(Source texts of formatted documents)
╭──
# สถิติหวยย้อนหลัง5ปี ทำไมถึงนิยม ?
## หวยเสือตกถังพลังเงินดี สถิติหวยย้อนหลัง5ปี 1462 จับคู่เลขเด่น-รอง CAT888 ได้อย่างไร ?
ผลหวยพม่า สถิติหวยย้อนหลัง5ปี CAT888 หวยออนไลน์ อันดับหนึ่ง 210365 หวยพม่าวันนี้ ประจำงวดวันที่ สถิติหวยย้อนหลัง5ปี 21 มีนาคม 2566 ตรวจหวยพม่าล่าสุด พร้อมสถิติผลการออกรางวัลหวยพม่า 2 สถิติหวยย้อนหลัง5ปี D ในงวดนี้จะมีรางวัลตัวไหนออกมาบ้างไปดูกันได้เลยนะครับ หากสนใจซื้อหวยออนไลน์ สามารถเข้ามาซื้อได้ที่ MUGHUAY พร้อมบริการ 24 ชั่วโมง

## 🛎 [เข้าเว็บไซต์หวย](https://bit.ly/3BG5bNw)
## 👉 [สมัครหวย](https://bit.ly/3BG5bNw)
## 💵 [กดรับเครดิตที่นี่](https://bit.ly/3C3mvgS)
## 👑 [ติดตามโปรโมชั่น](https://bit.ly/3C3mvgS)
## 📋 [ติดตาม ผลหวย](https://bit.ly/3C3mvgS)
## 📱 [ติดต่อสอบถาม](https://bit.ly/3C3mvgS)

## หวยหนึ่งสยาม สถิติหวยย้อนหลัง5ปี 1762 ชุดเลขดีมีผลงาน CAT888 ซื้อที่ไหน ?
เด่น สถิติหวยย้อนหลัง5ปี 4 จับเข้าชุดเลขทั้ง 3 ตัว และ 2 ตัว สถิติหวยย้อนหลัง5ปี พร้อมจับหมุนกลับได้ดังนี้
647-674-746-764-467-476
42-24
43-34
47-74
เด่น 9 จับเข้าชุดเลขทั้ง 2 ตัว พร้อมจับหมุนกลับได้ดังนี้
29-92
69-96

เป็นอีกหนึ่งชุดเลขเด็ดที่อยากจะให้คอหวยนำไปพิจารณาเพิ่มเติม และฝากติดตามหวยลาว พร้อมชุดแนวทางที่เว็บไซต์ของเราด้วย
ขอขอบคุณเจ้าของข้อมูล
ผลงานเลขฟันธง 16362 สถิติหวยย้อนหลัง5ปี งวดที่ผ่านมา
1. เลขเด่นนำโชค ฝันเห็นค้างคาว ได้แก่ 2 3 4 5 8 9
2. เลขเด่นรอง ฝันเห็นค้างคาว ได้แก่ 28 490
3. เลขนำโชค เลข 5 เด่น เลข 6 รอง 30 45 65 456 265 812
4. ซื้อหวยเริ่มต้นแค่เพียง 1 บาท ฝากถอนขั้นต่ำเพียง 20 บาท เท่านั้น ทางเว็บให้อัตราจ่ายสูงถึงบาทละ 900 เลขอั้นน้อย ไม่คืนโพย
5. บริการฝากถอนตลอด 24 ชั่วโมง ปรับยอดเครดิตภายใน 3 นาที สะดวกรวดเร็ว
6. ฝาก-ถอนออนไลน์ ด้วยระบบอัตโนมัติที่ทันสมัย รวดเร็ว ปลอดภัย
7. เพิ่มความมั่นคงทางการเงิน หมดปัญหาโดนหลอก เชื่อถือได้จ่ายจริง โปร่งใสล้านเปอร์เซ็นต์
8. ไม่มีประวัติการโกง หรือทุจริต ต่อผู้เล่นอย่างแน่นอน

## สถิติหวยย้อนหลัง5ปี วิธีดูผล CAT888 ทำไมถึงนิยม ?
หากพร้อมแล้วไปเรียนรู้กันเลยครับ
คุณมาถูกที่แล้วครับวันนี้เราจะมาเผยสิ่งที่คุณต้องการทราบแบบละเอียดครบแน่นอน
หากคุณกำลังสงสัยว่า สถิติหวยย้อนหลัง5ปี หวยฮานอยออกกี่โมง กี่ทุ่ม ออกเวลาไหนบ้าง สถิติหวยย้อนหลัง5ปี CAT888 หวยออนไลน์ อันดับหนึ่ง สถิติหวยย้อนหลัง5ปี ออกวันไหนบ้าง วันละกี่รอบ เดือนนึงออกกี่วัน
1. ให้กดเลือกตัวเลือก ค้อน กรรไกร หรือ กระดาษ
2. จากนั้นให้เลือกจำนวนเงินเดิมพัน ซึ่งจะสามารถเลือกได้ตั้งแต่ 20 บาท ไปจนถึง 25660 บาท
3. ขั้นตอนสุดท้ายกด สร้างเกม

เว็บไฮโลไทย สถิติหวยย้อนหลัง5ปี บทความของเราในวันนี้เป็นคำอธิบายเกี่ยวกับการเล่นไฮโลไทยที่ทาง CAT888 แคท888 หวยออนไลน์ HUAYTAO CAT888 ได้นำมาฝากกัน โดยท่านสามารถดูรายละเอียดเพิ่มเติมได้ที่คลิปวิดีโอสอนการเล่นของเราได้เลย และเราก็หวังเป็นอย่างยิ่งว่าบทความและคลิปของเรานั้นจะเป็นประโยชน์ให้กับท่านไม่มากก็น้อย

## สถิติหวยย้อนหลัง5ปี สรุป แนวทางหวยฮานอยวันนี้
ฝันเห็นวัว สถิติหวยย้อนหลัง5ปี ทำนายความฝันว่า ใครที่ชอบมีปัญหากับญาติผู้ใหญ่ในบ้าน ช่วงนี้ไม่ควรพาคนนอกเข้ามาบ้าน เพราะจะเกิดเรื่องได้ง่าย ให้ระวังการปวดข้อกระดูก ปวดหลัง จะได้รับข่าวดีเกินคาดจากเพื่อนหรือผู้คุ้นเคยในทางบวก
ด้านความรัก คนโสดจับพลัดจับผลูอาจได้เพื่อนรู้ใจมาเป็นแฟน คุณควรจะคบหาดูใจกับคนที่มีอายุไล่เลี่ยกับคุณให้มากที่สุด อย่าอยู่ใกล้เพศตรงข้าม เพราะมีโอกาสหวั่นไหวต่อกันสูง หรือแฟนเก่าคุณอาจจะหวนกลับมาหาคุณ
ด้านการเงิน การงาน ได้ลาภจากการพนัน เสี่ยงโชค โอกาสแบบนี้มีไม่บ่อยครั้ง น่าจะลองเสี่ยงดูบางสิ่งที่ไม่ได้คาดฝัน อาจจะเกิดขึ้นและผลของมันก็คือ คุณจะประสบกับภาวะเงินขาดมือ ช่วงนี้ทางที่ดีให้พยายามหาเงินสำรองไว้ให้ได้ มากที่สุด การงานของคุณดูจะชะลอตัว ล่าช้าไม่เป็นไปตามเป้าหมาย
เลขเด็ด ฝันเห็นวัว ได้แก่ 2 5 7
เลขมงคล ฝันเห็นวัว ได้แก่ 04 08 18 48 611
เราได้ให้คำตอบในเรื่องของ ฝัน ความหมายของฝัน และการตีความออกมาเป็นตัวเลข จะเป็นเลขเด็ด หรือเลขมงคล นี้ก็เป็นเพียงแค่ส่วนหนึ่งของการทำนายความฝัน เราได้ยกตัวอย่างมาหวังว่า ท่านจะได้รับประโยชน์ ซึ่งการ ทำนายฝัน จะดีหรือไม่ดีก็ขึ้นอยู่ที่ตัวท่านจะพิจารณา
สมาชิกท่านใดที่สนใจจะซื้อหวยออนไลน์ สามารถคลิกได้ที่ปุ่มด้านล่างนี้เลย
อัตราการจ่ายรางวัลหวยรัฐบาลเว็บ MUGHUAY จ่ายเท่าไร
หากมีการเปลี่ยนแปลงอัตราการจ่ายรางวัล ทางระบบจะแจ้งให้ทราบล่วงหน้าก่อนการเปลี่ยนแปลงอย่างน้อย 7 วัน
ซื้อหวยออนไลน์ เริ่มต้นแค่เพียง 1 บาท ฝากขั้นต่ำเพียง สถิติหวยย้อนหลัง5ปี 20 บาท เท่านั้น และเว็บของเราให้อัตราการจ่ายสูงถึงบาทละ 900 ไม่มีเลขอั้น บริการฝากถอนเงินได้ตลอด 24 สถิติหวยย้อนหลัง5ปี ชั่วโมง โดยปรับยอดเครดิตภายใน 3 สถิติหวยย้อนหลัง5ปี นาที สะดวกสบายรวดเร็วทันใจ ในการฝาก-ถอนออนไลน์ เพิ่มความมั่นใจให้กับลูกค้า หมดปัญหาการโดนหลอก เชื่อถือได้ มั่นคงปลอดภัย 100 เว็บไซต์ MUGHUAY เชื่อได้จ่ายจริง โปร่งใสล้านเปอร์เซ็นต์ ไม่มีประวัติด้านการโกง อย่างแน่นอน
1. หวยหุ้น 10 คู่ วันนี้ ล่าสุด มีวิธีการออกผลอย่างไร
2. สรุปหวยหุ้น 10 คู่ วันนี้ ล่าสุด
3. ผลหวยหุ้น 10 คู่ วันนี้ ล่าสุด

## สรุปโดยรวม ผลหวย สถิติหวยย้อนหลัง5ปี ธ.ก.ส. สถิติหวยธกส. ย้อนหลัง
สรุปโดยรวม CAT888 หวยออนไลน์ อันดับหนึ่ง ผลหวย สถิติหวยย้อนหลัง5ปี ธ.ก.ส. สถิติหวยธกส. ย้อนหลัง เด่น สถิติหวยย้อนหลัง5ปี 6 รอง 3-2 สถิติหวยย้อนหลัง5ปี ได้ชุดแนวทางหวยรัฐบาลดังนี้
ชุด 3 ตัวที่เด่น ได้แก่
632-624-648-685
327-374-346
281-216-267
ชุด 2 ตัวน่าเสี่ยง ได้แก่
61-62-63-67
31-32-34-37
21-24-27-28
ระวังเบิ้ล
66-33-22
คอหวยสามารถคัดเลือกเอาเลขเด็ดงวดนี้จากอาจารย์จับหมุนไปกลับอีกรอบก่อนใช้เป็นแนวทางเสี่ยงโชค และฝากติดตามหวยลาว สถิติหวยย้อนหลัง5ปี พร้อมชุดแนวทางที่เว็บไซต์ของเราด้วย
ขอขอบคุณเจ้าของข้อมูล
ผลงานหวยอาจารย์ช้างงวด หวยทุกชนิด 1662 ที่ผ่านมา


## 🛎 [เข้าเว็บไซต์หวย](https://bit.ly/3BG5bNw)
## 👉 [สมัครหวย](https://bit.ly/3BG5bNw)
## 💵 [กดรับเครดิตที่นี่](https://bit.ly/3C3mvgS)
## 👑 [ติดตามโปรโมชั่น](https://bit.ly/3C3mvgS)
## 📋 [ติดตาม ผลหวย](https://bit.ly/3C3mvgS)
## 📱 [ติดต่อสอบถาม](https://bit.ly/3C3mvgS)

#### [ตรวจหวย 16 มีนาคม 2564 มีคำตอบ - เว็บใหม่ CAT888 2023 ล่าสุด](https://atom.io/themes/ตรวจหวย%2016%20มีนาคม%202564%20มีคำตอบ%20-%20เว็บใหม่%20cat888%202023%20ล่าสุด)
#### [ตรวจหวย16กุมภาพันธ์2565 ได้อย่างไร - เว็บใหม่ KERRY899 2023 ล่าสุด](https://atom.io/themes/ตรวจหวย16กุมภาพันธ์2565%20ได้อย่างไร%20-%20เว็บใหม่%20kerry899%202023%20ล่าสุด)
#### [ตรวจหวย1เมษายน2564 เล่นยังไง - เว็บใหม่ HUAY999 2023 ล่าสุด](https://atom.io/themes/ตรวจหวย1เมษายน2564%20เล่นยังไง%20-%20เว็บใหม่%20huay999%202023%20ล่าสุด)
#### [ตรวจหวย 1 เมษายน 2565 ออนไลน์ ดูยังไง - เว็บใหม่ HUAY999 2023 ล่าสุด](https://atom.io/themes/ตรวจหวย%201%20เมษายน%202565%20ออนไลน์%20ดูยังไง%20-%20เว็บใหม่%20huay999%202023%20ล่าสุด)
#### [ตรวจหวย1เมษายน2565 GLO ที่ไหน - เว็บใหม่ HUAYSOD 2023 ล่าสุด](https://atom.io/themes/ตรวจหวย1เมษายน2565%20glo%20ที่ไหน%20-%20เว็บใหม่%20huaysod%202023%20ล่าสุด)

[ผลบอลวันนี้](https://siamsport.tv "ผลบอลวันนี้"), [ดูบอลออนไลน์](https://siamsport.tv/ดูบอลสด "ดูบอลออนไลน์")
╰──
Only the lines from the start of the data to the line holding "## หวยเสือตกถังพลังเงินดี สถิติหวยย้อนหลัง5ปี" are wanted; return them exactly, both ends included.

# สถิติหวยย้อนหลัง5ปี ทำไมถึงนิยม ?
## หวยเสือตกถังพลังเงินดี สถิติหวยย้อนหลัง5ปี 1462 จับคู่เลขเด่น-รอง CAT888 ได้อย่างไร ?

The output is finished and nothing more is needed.